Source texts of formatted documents

╔══

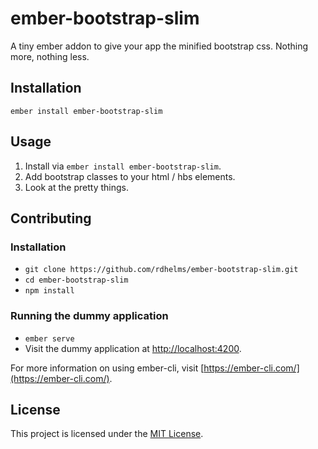 ember-bootstrap-slim
==============================================================================

A tiny ember addon to give your app the minified bootstrap css. Nothing more, nothing less.

Installation
------------------------------------------------------------------------------

```
ember install ember-bootstrap-slim
```


Usage
------------------------------------------------------------------------------

1. Install via `ember install ember-bootstrap-slim`.
2. Add bootstrap classes to your html / hbs elements.
3. Look at the pretty things.


Contributing
------------------------------------------------------------------------------

### Installation

* `git clone https://github.com/rdhelms/ember-bootstrap-slim.git`
* `cd ember-bootstrap-slim`
* `npm install`

### Running the dummy application

* `ember serve`
* Visit the dummy application at [http://localhost:4200](http://localhost:4200).

For more information on using ember-cli, visit [https://ember-cli.com/](https://ember-cli.com/).

License
------------------------------------------------------------------------------

This project is licensed under the [MIT License](LICENSE.md).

╚══

▸ **TASK GOAL**: Find how many lines of the entries include the word "dummy". The number is the entire reply.

▸ **RESPONSE TO THIS TASK**: 2